腐の眷属だから瘴気が濃いけれど、少しくらいは、時間稼ぎくらいならできる。
息を吸う度に胸が痛くたって、動く度に身体が軋んだって、止まってなんかやらない。
習得したての詠唱を口にしながら斧に火の眷属を憑依させ、下級悪魔を捌きながら距離をとる。
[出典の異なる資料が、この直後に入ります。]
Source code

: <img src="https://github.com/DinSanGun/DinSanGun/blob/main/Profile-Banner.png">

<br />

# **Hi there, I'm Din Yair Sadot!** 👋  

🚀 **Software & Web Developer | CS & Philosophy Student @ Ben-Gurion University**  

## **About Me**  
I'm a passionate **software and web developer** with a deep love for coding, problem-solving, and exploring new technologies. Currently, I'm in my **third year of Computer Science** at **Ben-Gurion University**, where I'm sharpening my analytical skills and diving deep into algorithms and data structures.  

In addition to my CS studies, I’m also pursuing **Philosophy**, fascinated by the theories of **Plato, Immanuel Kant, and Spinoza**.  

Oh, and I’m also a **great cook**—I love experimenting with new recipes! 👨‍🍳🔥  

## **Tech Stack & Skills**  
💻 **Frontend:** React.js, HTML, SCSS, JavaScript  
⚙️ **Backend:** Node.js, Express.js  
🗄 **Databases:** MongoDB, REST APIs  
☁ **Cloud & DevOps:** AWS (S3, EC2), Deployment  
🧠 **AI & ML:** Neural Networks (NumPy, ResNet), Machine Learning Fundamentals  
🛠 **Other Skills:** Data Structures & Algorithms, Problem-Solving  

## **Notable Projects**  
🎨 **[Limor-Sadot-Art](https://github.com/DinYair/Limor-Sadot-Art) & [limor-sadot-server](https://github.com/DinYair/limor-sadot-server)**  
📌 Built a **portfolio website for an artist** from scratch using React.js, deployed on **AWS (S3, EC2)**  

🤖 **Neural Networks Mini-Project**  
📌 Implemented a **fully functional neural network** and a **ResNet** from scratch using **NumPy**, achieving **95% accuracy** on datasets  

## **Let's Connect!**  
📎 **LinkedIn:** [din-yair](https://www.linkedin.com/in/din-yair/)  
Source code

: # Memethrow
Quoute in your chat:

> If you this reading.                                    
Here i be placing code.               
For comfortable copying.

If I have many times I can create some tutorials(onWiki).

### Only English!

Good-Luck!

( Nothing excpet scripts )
余談かもだけど、手騎士の資格も取りましたので!四大騎士には必要だから!
単独任務なら気兼ねなく下級悪魔に目もくれずに上級悪魔を倒せるけれど、今回は違うのだ。
守らなきゃいけない未来の祓魔師が後ろにいる。
万が一があってはいけない。
「この程度ならオレが!」
「っの……バカ!下がりなさい!!」
上級悪魔に向けて支給された銃を向ける候補生に思わず舌打ちをした。
撃たせたら、当たったら、多分次にあの悪魔が狙うのは、あの子だ。
群がる下級悪魔を薙ぎ払うようにして、その候補生のところへ向かう。
これ以上事態を悪化させるわけにはいかないんだ。
胸が痛いくらい、息するのが苦しいくらい走って、やめさせようと手を伸ばした。
けれど、その銃口から放たれた弾はあの上級悪魔に当たった。
乱暴に候補生を蹴るように身体を遠ざけて悪魔の攻撃に備える。
腕が重い。
早く、はやく。
持っている斧を振り上げるために力を入れる。
刃が地面から浮いたのと、強く大きな衝撃と焼けるような痛みが私の体を襲ったのは同時だった。
「名前!!」
声が聞こえる。
大好きな、大好きな人の声。
いつの間にか冷たい地面に横たわっていた私の視界に煌めく金髪が映ったのを最後に、世界が真っ暗になった。